DS is genuinely frightening. I’ve grown too used to ‘horror’ games where all you get is endless hideous creatures hurled at you, and you just have to keep fighting them. Games where, once you’ve grown used to the jump scares, only offer you more of them, until it’s frankly boring. Dead Space, the original Dead Space, is nothing like that.
Remember when we all watched the first Alien movie? The careful use of noise, the genuine fear on the faces of the characters, moving around a spaceship that was both keeping them alive and harbouring something that would kill them? Playing Dead Space is like that. But now you’ve got to edge through those rooms yourself, expecting any moment to be jumped on by a necromorph and mauled to bits.
I don’t know about you, but hideous monsters by themselves aren’t all that scary. Yes, they look like the living version of what happens if you drink way too much alcohol and eat a very dodgy kebab. But I belong to the generation of people who watched Evil Dead quite young, and we need more than just limbs all over the place and a head with brains showing to be scared. That’s gory, but not scary. It’s what you see in surgery, after all.
Scary is when those creatures pop up behind you while you’re trying to do something else. Really scary is when you edge down a corridor, able to hear the thing somewhere near by, but you can’t see it, or shoot at it. It’s almost a relief when they do descend on you, after you’ve spent so long peering into every shadow, stood by a door and listened to the sounds, wondering where the fucker is. When it comes bawling down on you, limbs waving, you can at least get on with the business of shooting it.
I was struck by how much time you spend not being attacked in Dead Space. If you play games for a while, you know there are certain things you can expect. Very often, opening a door, picking up a thing, finishing a quest, reaching the next stage of a mission, triggers a fight. You get so used to it that it almost feels like a necessary part of the job. You sigh and get on with it, only slightly more inspired than you would be when stuck with the photocopying of a morning.
You can’t get that complacent with DS. For a start, you’re busy doing a lot of other things. Although the basis of the game is “go here, get that”, going there and getting that involves a host of activities, all of which require some combination of skills and thought. I have the feeling that you aren’t just here to shoot at things. That’s a real break from some shooters, where the going there and the getting that are excuses for lots of shooting.
So far, I’ve had to play around in zero gravity, cope with not having much air, make use of kinetic abilities to get across rooms, use stasis skills to slow down bashing doors, all while trying to locate the components of a bomb. There’s relatively little shooting, and not very many necromorphs.
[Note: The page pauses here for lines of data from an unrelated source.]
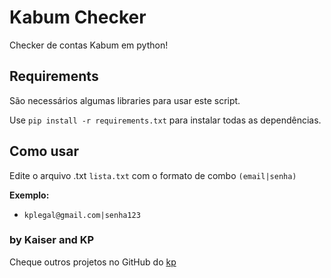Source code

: # Kabum Checker
Checker de contas Kabum em python!

## Requirements
São necessários algumas libraries para usar este script.

Use ``pip install -r requirements.txt`` para instalar todas as dependências.

## Como usar
Edite o arquivo .txt ``lista.txt`` com o formato de combo ``(email|senha)``

**Exemplo:**
- ``kplegal@gmail.com|senha123``

### by Kaiser and KP

Cheque outros projetos no GitHub do [kp](https://github.com/pedrokpp)
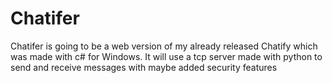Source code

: # Chatifer
 Chatifer is going to be a web version of my already released Chatify which was made with c# for Windows. It will use a tcp server made with python to send and receive messages with maybe added security features
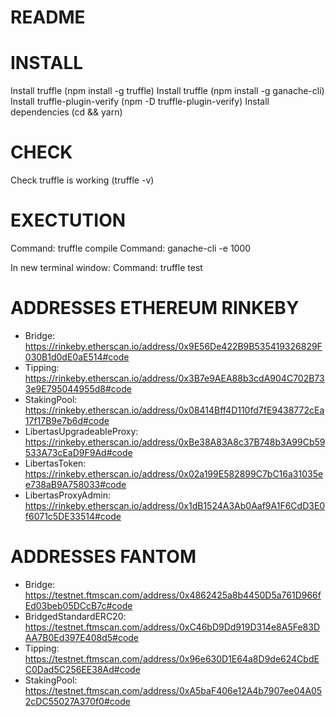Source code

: # README

# INSTALL
Install truffle (npm install -g truffle)
Install truffle (npm install -g ganache-cli)
Install truffle-plugin-verify (npm -D truffle-plugin-verify)
Install dependencies (cd <path to the cloned repo> && yarn)

# CHECK
Check truffle is working (truffle -v)

# EXECTUTION
Command: truffle compile
Command: ganache-cli -e 1000

In new terminal window:
Command: truffle test

# ADDRESSES ETHEREUM RINKEBY

* Bridge: https://rinkeby.etherscan.io/address/0x9E56De422B9B535419326829F030B1d0dE0aE514#code
* Tipping: https://rinkeby.etherscan.io/address/0x3B7e9AEA88b3cdA904C702B733e9E795044955d8#code
* StakingPool: https://rinkeby.etherscan.io/address/0x08414Bff4D110fd7fE9438772cEa17f17B9e7b6d#code
* LibertasUpgradeableProxy: https://rinkeby.etherscan.io/address/0xBe38A83A8c37B748b3A99Cb59533A73cEaD9F9Ad#code
* LibertasToken: https://rinkeby.etherscan.io/address/0x02a199E582899C7bC16a31035ee738aB9A758033#code
* LibertasProxyAdmin: https://rinkeby.etherscan.io/address/0x1dB1524A3Ab0Aaf9A1F6CdD3E0f6071c5DE33514#code

# ADDRESSES FANTOM
 
* Bridge: https://testnet.ftmscan.com/address/0x4862425a8b4450D5a761D966fEd03beb05DCcB7c#code
* BridgedStandardERC20: https://testnet.ftmscan.com/address/0xC46bD9Dd919D314e8A5Fe83DAA7B0Ed397E408d5#code
* Tipping: https://testnet.ftmscan.com/address/0x96e630D1E64a8D9de624CbdEC0Dad5C256EE38Ad#code
* StakingPool: https://testnet.ftmscan.com/address/0xA5baF406e12A4b7907ee04A052cDC55027A370f0#code
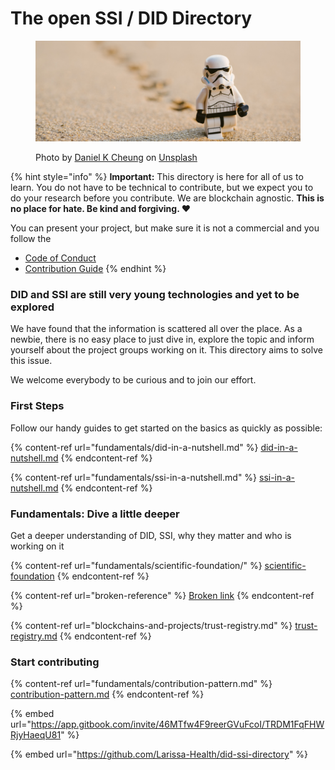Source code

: # The open SSI / DID Directory

<figure><img src=".gitbook/assets/daniel-k-cheung-cPF2nlWcMY4-unsplash.jpg" alt=""><figcaption><p>Photo by <a href="https://unsplash.com/@danielkcheung?utm_source=unsplash&#x26;utm_medium=referral&#x26;utm_content=creditCopyText">Daniel K Cheung</a> on <a href="https://unsplash.com/?utm_source=unsplash&#x26;utm_medium=referral&#x26;utm_content=creditCopyText">Unsplash</a></p></figcaption></figure>



{% hint style="info" %}
**Important:** This directory is here for all of us to learn. You do not have to be technical to contribute, but we expect you to do your research before you contribute. We are blockchain agnostic. **This is no place for hate. Be kind and forgiving. ❤️**&#x20;

You can present your project, but make sure it is not a commercial and you follow the

* [Code of Conduct](CODE\_OF\_CONDUCT.md)
* [Contribution Guide](CONTRIBUTING.md)
{% endhint %}

### DID and SSI are still very young technologies and yet to be explored &#x20;

We have found that the information is scattered all over the place. As a newbie, there is no easy place to just dive in, explore the topic and inform yourself about the project groups working on it. This directory aims to solve this issue.

We welcome everybody to be curious and to join our effort.

### First Steps

Follow our handy guides to get started on the basics as quickly as possible:

{% content-ref url="fundamentals/did-in-a-nutshell.md" %}
[did-in-a-nutshell.md](fundamentals/did-in-a-nutshell.md)
{% endcontent-ref %}

{% content-ref url="fundamentals/ssi-in-a-nutshell.md" %}
[ssi-in-a-nutshell.md](fundamentals/ssi-in-a-nutshell.md)
{% endcontent-ref %}

### Fundamentals: Dive a little deeper

Get a deeper understanding of DID, SSI, why they matter and who is working on it

{% content-ref url="fundamentals/scientific-foundation/" %}
[scientific-foundation](fundamentals/scientific-foundation/)
{% endcontent-ref %}

{% content-ref url="broken-reference" %}
[Broken link](broken-reference)
{% endcontent-ref %}

{% content-ref url="blockchains-and-projects/trust-registry.md" %}
[trust-registry.md](blockchains-and-projects/trust-registry.md)
{% endcontent-ref %}

### Start contributing

{% content-ref url="fundamentals/contribution-pattern.md" %}
[contribution-pattern.md](fundamentals/contribution-pattern.md)
{% endcontent-ref %}

{% embed url="https://app.gitbook.com/invite/46MTfw4F9reerGVuFcoI/TRDM1FqFHWRjyHaeqU81" %}

{% embed url="https://github.com/Larissa-Health/did-ssi-directory" %}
This isn’t the “open door, kill things, find stuff, move on” standard I’d come to expect.
You don’t need waves of enemies if you know how to use the elements of fear psychology. Once you know that horrific killing things are out there, you only need to keep implying that they are there, and then ensure you stagger their appearance to be the most surprising, to keep the player on edge.
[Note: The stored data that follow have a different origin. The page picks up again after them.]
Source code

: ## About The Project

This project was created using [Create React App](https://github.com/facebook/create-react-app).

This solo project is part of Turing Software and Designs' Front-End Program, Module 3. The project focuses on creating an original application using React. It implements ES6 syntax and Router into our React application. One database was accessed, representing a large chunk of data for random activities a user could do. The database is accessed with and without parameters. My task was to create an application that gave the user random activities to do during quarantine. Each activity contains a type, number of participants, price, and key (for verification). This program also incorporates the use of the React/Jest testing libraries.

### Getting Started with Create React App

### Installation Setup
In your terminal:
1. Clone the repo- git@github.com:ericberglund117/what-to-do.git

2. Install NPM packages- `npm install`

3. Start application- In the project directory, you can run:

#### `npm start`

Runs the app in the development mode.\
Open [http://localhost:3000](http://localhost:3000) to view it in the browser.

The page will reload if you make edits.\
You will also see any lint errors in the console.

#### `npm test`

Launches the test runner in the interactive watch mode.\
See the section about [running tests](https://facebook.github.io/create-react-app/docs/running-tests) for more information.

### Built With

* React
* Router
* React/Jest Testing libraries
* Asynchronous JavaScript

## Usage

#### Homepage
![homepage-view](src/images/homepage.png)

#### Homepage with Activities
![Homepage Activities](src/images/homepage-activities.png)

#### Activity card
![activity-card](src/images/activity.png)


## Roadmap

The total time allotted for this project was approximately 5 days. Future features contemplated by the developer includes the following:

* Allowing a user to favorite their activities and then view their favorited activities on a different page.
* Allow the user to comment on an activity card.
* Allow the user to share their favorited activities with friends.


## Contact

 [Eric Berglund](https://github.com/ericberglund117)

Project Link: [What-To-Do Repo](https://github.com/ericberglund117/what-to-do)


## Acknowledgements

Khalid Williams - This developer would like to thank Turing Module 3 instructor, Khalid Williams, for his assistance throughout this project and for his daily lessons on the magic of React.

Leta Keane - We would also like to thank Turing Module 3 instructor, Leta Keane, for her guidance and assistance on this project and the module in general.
DS makes incredible use of sound and light. It’s not that every corridor you step into dims the lights automatically. It might happen halfway down the corridor, or it might not happen at all. It doesn’t feel like a triggered event at all. Meanwhile, you can hear the constant banging of a broken door, the hissing of an open vent, all somewhere near you, but out of sight.
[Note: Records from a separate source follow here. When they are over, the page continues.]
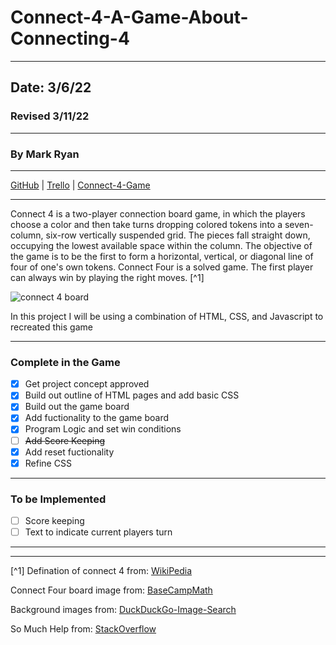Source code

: # Connect-4-A-Game-About-Connecting-4
***
## Date: 3/6/22
### Revised 3/11/22
***
### By Mark Ryan
***
[GitHub](https://github.com/DerWindFish) | [Trello](https://trello.com/b/wbvfpZ5n/connect-4-project) | [Connect-4-Game](http://unbiased-existence.surge.sh/)
***
Connect 4 is a two-player connection board game, in which the players choose a color and then take turns dropping colored tokens into a seven-column, six-row vertically suspended grid. The pieces fall straight down, occupying the lowest available space within the column. The objective of the game is to be the first to form a horizontal, vertical, or diagonal line of four of one's own tokens. Connect Four is a solved game. The first player can always win by playing the right moves. [^1]

![connect 4 board](https://basecampmath.com/wp-content/uploads/2018/09/Connect4.png)

In this project I will be using a combination of HTML, CSS, and Javascript to recreated this game
***
### Complete in the Game
- [x] Get project concept approved
- [x] Build out outline of HTML pages and add basic CSS
- [x] Build out the game board
- [x] Add fuctionality to the game board
- [x] Program Logic and set win conditions
- [ ] ~~Add Score Keeping~~
- [x] Add reset fuctionality
- [x] Refine CSS
***
### To be Implemented
- [ ] Score keeping
- [ ] Text to indicate current players turn 

***
***
[^1] Defination of connect 4 from: [WikiPedia](https://en.wikipedia.org/wiki/Connect_Four)

Connect Four board image from: [BaseCampMath](https://basecampmath.com/wp-content/uploads/2018/09/Connect4.png)

Background images from: [DuckDuckGo-Image-Search](https://external-content.duckduckgo.com/iu/?u=https%3A%2F%2Fimages8.alphacoders.com%2F592%2F592224.jpg&f=1&nofb=1)

So Much Help from: [StackOverflow](https://stackoverflow.com/)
It genuinely feels like being trapped on a spaceship where hell has quite literally broken loose. Instead of the missions feeling like an excuse to shoot things, I feel like the shooting things is incidental to the story. That’s why there aren’t all that many necromorphs. They don’t need a lot to make the point. Just enough to stop you getting complacent. You always know there could be another one, or three, at any minute, but you don’t know exactly when or where.
It’s an always-on game. I got Fable II at the same time, and it’s more than possible to switch off a little for some sections of that. Sometimes, it’s what you want. You do a job for a bit to earn some money, and yeah, you’re not exactly paying 100% attention to it. You can even slash your way through a lot of the fights without much effort put in. Dead Space requires all your attention, all the time. You listen, you look around, you creep along, and you start to feel a little like Ellen Ripley. Well, I do, anyway.